The past few weeks have been a rather a unsettling time in British politics. It goes without saying that there are sharply divided opinions both across the country and within Parliament - and indeed, within each of the political parties in Parliament and within each of the constituencies that each MP represents.

Many people have expressed desires - often for things that unfortunately cannot be delivered and it has proved, so far, much easier to identify propositions with which a majority of Members of Parliament disagree than to identify any proposition which is both achievable in practice and capable of obtaining the support (or at least the consent) of a majority in the House of Commons. This was never going to be easy - and, in retrospect one can pinpoint various strategic errors on all sides that have made it more difficult than it was otherwise bound to be.

But I think we are now coming to a time when proffering criticisms and taking stands and dreaming dreams are all trading at a discount. It is the finding of pragmatic solutions that can both be delivered in the wider world and be accepted by a majority in the House of Commons that is now at a premium.

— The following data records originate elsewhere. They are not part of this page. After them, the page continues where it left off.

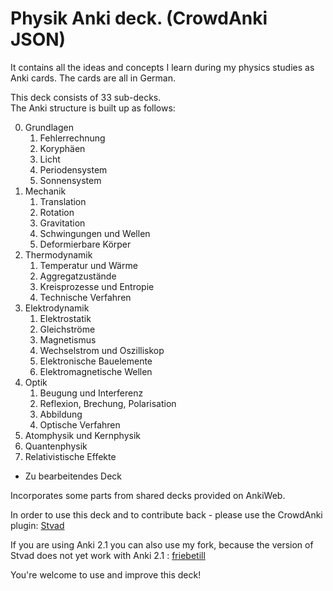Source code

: # Physik Anki deck. (CrowdAnki JSON)

It contains all the ideas and concepts I learn during my physics studies as Anki cards. The cards are all in German.

This deck consists of 33 sub-decks.\
The Anki structure is built up as follows:

0. Grundlagen
    1. Fehlerrechnung
    2. Koryphäen
    3. Licht
    4. Periodensystem
    5. Sonnensystem
1. Mechanik
    1. Translation
    2. Rotation
    3. Gravitation
    4. Schwingungen und Wellen
    5. Deformierbare Körper
2. Thermodynamik
    1. Temperatur und Wärme
    2. Aggregatzustände
    3. Kreisprozesse und Entropie
    4. Technische Verfahren
3. Elektrodynamik
    1. Elektrostatik
    2. Gleichströme
    3. Magnetismus
    4. Wechselstrom und Oszilliskop
    5. Elektronische Bauelemente
    6. Elektromagnetische Wellen
4. Optik
    1. Beugung und Interferenz
    2. Reflexion, Brechung, Polarisation
    3. Abbildung
    4. Optische Verfahren
5. Atomphysik und Kernphysik
6. Quantenphysik
7. Relativistische Effekte
* Zu bearbeitendes Deck

Incorporates some parts from shared decks provided on AnkiWeb.

In order to use this deck and to contribute back - please use the CrowdAnki plugin: [Stvad](https://github.com/Stvad/CrowdAnki)

If you are using Anki 2.1 you can also use my fork, because the version of Stvad does not yet work with Anki 2.1 : [friebetill](https://github.com/friebetill/CrowdAnki)


You're welcome to use and improve this deck!
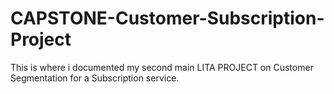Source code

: # CAPSTONE-Customer-Subscription-Project
This is where i documented my second main LITA PROJECT on Customer Segmentation for a Subscription service.
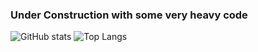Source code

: ### Under Construction with some very heavy code
![GitHub stats](https://github-readme-stats.vercel.app/api?username=joaogarrido98&count_private=true&show_icons=true&theme=slateorange)
![Top Langs](https://github-readme-stats.vercel.app/api/top-langs/?username=joaogarrido98)


<!--
**joaogarrido98/joaogarrido98** is a ✨ _special_ ✨ repository because its `README.md` (this file) appears on your GitHub profile.

Here are some ideas to get you started:

- 🔭 I’m currently working on ...
- 🌱 I’m currently learning ...
- 👯 I’m looking to collaborate on ...
- 🤔 I’m looking for help with ...
- 💬 Ask me about ...
- 📫 How to reach me: ...
- 😄 Pronouns: ...
- ⚡ Fun fact: ...
-->
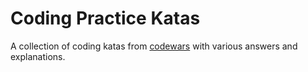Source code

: # Coding Practice Katas

A collection of coding katas from [codewars](codewars.com) with various answers and explanations.
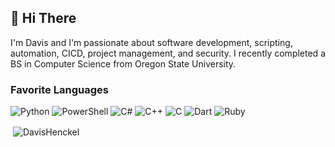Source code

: ## 👋 Hi There  
I'm Davis and I'm passionate about software development, scripting, automation, CICD, project management, and security. I recently completed a BS in Computer Science from Oregon State University.
### Favorite Languages
![Python](https://img.shields.io/badge/python-3670A0?style=for-the-badge&logo=python&logoColor=ffdd54)
![PowerShell](https://img.shields.io/badge/powershell-2f434d?style=for-the-badge&logo=powershell&logoColor=256db8)
![C#](https://img.shields.io/badge/csharp-631f74?style=for-the-badge&logo=csharp&logoColor=d5c4d6)
![C++](https://img.shields.io/badge/cpp-004283?style=for-the-badge&logo=cplusplus&logoColor=9bbddb)
![C](https://img.shields.io/badge/c-3670A0?style=for-the-badge&logo=c&logoColor=ebecf0)
![Dart](https://img.shields.io/badge/dart-1b2631?style=for-the-badge&logo=dart&logoColor=019ed6)
![Ruby](https://img.shields.io/badge/ruby-f3cc9d?style=for-the-badge&logo=ruby&logoColor=e80e12)
<p>&nbsp;<img align="center" src="https://github-readme-stats.vercel.app/api?username=DavisHenckel&show_icons=true&locale=en&theme=github_dark&count_private=true&hide=stars" alt="DavisHenckel" /></p>

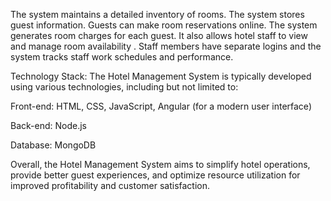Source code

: The system maintains a detailed inventory of rooms. The system stores guest information. Guests can make room reservations online. The system generates room charges for each guest.  It also allows hotel staff to view and manage room availability . Staff members have separate logins and the system tracks staff work schedules and performance.

Technology Stack: The Hotel Management System is typically developed using various technologies, including but not limited to:

Front-end: HTML, CSS, JavaScript,  Angular (for a modern user interface)

Back-end: Node.js

Database: MongoDB

Overall, the Hotel Management System aims to simplify hotel operations, provide better guest experiences, and optimize resource utilization for improved profitability and customer satisfaction.

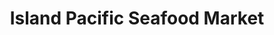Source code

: ---
title: "Island Pacific Seafood Market"
url: /elk-grove/island-pacific-seafood-market/
shop: Supermarkt
---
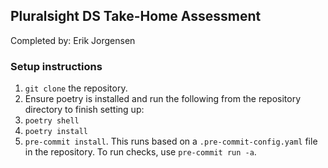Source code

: ## Pluralsight DS Take-Home Assessment
Completed by: Erik Jorgensen

### Setup instructions

1. `git clone` the repository.
2. Ensure poetry is installed and run the following from the repository directory to finish setting up:
3. `poetry shell`
4. `poetry install`
5. `pre-commit install`. This runs based on a `.pre-commit-config.yaml` file in the repository. To run checks, use `pre-commit run -a`.
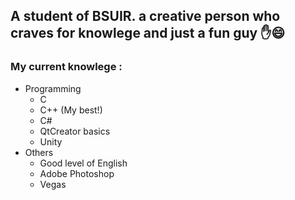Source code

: ## A student of BSUIR. a creative person who craves for knowlege and just a fun guy :hand::smile:
### My current knowlege :
- Programming
  - C
  - C++ (My best!)
  - C#
  - QtCreator basics
  - Unity
- Others
  - Good level of English
  - Adobe Photoshop
  - Vegas
 
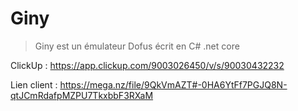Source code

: # Giny

> Giny est un émulateur Dofus écrit en C# .net core

ClickUp : https://app.clickup.com/9003026450/v/s/90030432232

Lien client : https://mega.nz/file/9QkVmAZT#-0HA6YtFf7PGJQ8N-qtJCmRdafpMZPU7TkxbbF3RXaM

I do not think there is any person alive who currently knows the answer to this puzzle. But, that is perhaps not surprising, because the answers to conundrums of this kind are not typically fashioned by the work of one mind. Nor do they arise from rhetoric and formal debate. Rather, they emerge from calm discussion between serious people, all of whom are seeking to find the common ground.

The good news is that discussions of this kind are beginning to occur, unseeen and unheard in the corridors and meeting rooms of Westminster. The less good, but inevitable fact is that all of this is likely to take a good deal longer to resolve than many of those who have fondly imagined a straightforward process once thought it would take.

My own view is that we will probably, alas, still be discussing these matters one way or another, for a considerable period to come. But I am heartened to discover that, whatever else may happen, there is a very clear consensus in favour of finding some process (whatever it may prove to be) that will lead us to some result (whatever that may prove to be), which avoids any grotesque disruption of our ordinary lives.

There was a point at which I genuinely began to fear that we might be driven into an absurdly damaging disruption simply by virtue of failing to agree at a sufficiently early stage on a sufficiently robust means of avoiding that outcome. But, if nothing else, I believe we have now seen that there will not be anything like a Parliamentary majority willing to permit such an event - and we will therefore have at least a sufficient degree of agreement on whatever it proves necessary to do in order to give us the time needed to find a solution that is deliverable and which can command the necessary degree of support in Parliament.